California’s new privacy agency means a fresh set of regulatory headaches for tech companies and other businesses operating in California that are already grappling with the state’s landmark 2018 law.
The new regulator was established with the passage of the Proposition 24 ballot measure on Tuesday to police California’s broad data privacy laws. Companies need to be more diligent about their data retention and sharing practices or risk hefty fines of as much as $2,500 per violation or $7,500 per intentional violation.
“The law is chock full of new things,” said Kristen Mathews, a privacy and data security partner at Morrison & Foerster LLP in New York. “Most of the provisions require extra compliance, and it’s a big lift for businesses.”

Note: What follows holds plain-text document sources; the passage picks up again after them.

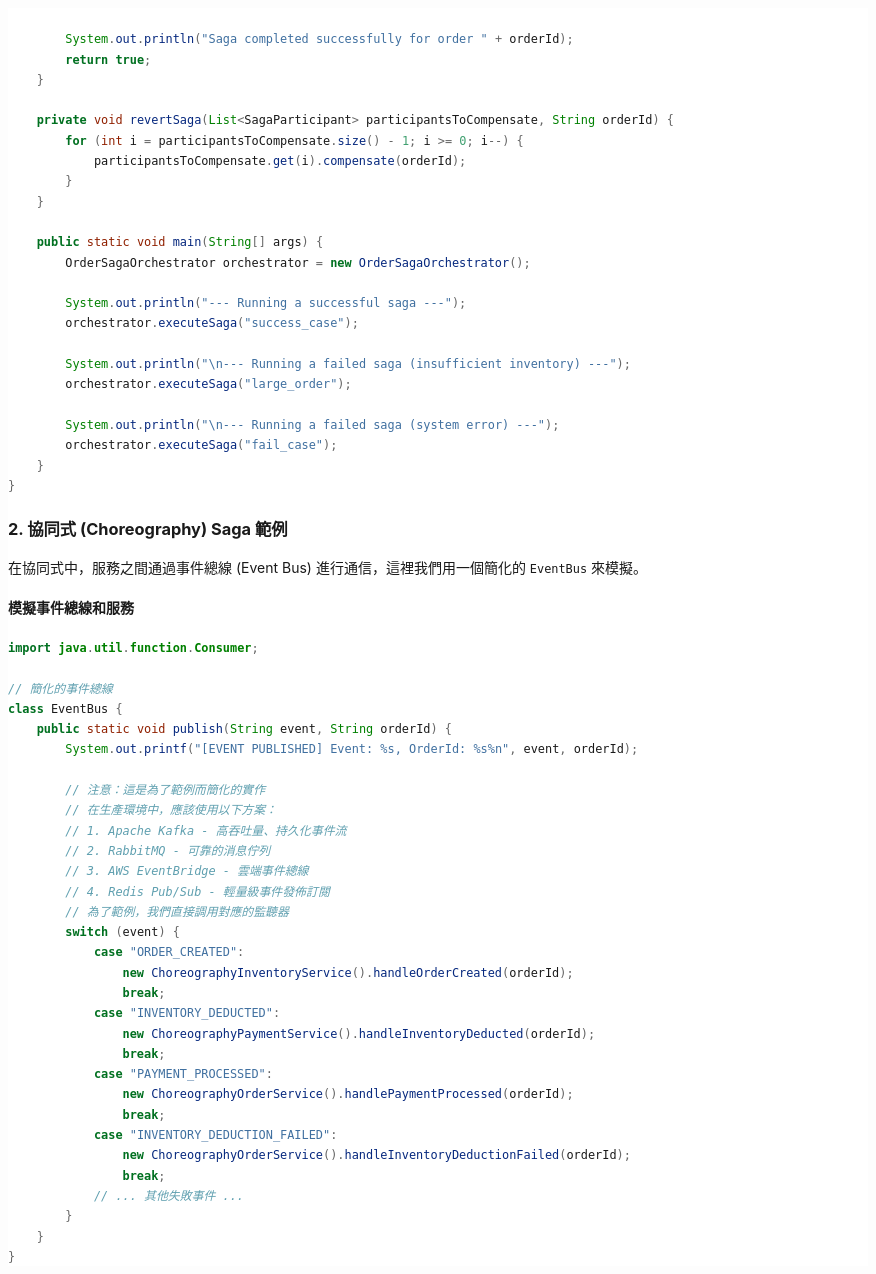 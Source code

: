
 ```java

        System.out.println("Saga completed successfully for order " + orderId);
        return true;
    }

    private void revertSaga(List<SagaParticipant> participantsToCompensate, String orderId) {
        for (int i = participantsToCompensate.size() - 1; i >= 0; i--) {
            participantsToCompensate.get(i).compensate(orderId);
        }
    }

    public static void main(String[] args) {
        OrderSagaOrchestrator orchestrator = new OrderSagaOrchestrator();

        System.out.println("--- Running a successful saga ---");
        orchestrator.executeSaga("success_case");

        System.out.println("\n--- Running a failed saga (insufficient inventory) ---");
        orchestrator.executeSaga("large_order");
        
        System.out.println("\n--- Running a failed saga (system error) ---");
        orchestrator.executeSaga("fail_case");
    }
}
```

### 2. 協同式 (Choreography) Saga 範例

在協同式中，服務之間通過事件總線 (Event Bus) 進行通信，這裡我們用一個簡化的 `EventBus` 來模擬。

#### 模擬事件總線和服務

```java
import java.util.function.Consumer;

// 簡化的事件總線
class EventBus {
    public static void publish(String event, String orderId) {
        System.out.printf("[EVENT PUBLISHED] Event: %s, OrderId: %s%n", event, orderId);
        
        // 注意：這是為了範例而簡化的實作
        // 在生產環境中，應該使用以下方案：
        // 1. Apache Kafka - 高吞吐量、持久化事件流
        // 2. RabbitMQ - 可靠的消息佇列
        // 3. AWS EventBridge - 雲端事件總線
        // 4. Redis Pub/Sub - 輕量級事件發佈訂閱
        // 為了範例，我們直接調用對應的監聽器
        switch (event) {
            case "ORDER_CREATED":
                new ChoreographyInventoryService().handleOrderCreated(orderId);
                break;
            case "INVENTORY_DEDUCTED":
                new ChoreographyPaymentService().handleInventoryDeducted(orderId);
                break;
            case "PAYMENT_PROCESSED":
                new ChoreographyOrderService().handlePaymentProcessed(orderId);
                break;
            case "INVENTORY_DEDUCTION_FAILED":
                new ChoreographyOrderService().handleInventoryDeductionFailed(orderId);
                break;
            // ... 其他失敗事件 ...
        }
    }
}
```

How hard the agency clamps down depends on whether it gets enough funding and how quickly it can get up and running.
The agency will receive $5 million its first fiscal year and $10 million in each subsequent fiscal year from the state’s general fund. Ireland’s Data Protection Commission, by contrast, had a 2020 budget of about $20 million, according to a commission spokeswoman.
Who staffs the new agency’s five-member board and what role it plays in day-to-day operations could also impact the tone of enforcement, said Cathie Meyer, a cybersecurity and privacy attorney at Pillsbury Winthrop Shaw Pittman LLP in Los Angeles.
Under the ballot initiative, companies must publish the retention periods for various kinds of personal data that they capture, Mathews said. That may be a big hurdle, given the complexity of business’ systems and the way data flows through their infrastructures, she said.
The measure also gives consumers the right to opt out of their data being shared for “cross-context behavioral advertising,” or targeted advertising, even if it’s not being explicitly sold, Mathews said.
That’s likely to impact companies in the ad tech industry, which consists of advertisers and the businesses that run those platforms, such as
Outside of additional requirements for businesses, the new law eliminates a 30-day “cure period” that existed under the California Consumer Privacy Act. That window gave businesses the leeway to confer with the attorney general and remedy any poor data practices before an enforcement action.
The lack of the cure period “heightens the legal risk around compliance,” said Ashley Shively, a privacy partner at Holland & Knight LLP in San Francisco. “An action could be filed without any warning.”
The new agency will also issue regulations requiring risk assessments for businesses whose processing of consumer data “presents significant risk” to their privacy or security.
Silicon Valley giants and financial technology companies could find themselves saddled with annual cybersecurity audits as a result, said Jerel Pacis Agatep, an associate at Jackson Lewis P.C. in San Francisco.
The new law doesn’t take effect until Jan. 1, 2023, but personal information collected by businesses starting Jan. 1, 2022, would be largely fair game. Businesses should take advantage of the time between now and then to make sure they’re not missing anything, Mathews said.
“Companies are going to have to sit down and figure out what the delta is between the CCPA and the CPRA,” she said. “That involves revising privacy policies and changing back-end practices.”
While the California privacy law is the toughest in the U.S., companies could face even stronger enforcement if federal legislation is crafted or if a law similar to the European Union’s General Data Protection Regulation passes, Agatep said.
“I don’t think this law is going to be the end of it,” he said. “I truly think California is inching toward a more GDPR-like law.”